TO DO:
Look for the word "Pass" in the material below, then report each line where it occurs.
Start of Block
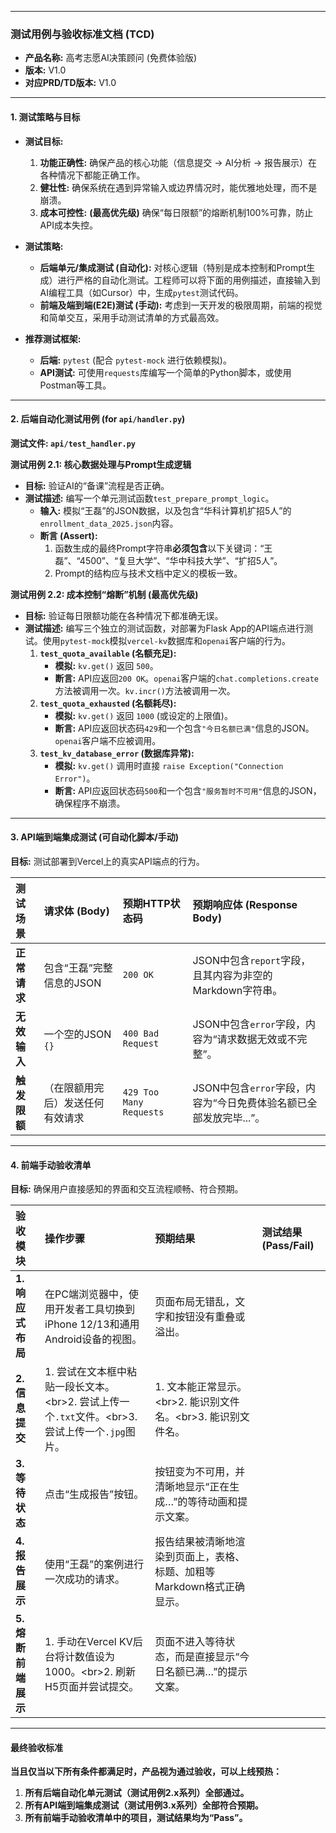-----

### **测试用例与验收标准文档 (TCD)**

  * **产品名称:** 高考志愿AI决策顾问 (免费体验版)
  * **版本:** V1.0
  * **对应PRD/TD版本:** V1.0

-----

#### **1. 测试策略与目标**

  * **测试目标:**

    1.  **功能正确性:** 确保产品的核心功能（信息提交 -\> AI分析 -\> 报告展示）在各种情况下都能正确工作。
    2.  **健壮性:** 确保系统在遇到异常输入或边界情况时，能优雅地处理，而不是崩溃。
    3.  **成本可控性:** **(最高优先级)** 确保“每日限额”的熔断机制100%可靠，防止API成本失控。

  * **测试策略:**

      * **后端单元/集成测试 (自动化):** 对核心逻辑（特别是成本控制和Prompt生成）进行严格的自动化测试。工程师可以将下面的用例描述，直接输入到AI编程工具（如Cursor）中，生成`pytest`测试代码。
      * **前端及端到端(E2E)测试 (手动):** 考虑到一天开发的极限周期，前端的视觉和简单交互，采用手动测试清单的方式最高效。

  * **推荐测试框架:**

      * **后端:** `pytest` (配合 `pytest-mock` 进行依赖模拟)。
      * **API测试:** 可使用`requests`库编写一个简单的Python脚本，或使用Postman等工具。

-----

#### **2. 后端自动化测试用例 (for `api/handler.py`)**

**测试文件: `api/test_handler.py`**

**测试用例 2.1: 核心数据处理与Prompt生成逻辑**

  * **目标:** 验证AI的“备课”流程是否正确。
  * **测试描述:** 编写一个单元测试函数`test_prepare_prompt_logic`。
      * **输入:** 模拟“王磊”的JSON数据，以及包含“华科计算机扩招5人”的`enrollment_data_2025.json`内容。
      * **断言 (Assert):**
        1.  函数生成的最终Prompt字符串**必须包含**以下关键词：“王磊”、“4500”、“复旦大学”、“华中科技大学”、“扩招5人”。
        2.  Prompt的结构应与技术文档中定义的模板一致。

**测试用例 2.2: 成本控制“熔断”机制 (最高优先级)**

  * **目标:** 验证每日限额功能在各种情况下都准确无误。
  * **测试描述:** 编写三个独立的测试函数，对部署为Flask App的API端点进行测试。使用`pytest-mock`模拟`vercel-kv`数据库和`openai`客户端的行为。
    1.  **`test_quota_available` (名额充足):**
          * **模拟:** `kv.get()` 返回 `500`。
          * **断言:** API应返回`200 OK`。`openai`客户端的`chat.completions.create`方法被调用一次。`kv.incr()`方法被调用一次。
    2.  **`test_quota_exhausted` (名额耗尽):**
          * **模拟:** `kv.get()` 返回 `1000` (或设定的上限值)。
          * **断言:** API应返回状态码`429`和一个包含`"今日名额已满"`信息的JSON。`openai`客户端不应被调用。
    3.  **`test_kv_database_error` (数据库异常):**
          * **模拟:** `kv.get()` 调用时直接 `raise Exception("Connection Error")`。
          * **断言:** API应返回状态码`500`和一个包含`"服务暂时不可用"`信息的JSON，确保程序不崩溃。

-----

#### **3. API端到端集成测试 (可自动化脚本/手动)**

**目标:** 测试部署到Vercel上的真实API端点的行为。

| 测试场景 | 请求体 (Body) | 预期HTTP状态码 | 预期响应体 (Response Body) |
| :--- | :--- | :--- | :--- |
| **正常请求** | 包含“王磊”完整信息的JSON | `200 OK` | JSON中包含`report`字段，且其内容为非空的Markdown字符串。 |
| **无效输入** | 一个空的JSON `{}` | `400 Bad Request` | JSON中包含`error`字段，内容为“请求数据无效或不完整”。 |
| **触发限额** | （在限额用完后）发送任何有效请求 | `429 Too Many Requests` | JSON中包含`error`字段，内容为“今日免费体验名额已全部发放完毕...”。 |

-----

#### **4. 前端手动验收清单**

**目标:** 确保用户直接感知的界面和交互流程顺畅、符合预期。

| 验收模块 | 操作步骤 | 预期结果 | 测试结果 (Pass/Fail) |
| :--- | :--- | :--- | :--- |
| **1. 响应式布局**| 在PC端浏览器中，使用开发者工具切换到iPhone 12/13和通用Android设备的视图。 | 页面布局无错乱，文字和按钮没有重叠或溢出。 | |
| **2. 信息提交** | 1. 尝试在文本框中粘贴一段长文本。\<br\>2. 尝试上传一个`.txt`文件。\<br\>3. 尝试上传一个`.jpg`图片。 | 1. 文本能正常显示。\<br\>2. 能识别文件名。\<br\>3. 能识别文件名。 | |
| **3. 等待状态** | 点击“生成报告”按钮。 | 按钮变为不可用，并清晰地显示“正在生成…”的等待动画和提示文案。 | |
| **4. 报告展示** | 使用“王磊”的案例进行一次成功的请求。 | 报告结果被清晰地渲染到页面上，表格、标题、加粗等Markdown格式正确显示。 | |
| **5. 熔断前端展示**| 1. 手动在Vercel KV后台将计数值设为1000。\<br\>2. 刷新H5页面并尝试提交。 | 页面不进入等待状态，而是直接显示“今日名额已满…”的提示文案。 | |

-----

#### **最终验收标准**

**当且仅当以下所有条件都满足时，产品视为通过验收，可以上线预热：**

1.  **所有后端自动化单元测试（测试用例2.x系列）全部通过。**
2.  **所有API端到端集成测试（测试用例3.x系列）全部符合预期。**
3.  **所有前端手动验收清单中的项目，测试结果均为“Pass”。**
End of Block
EXERCISE RESPONSE:
| 验收模块 | 操作步骤 | 预期结果 | 测试结果 (Pass/Fail) |
3.  **所有前端手动验收清单中的项目，测试结果均为“Pass”。**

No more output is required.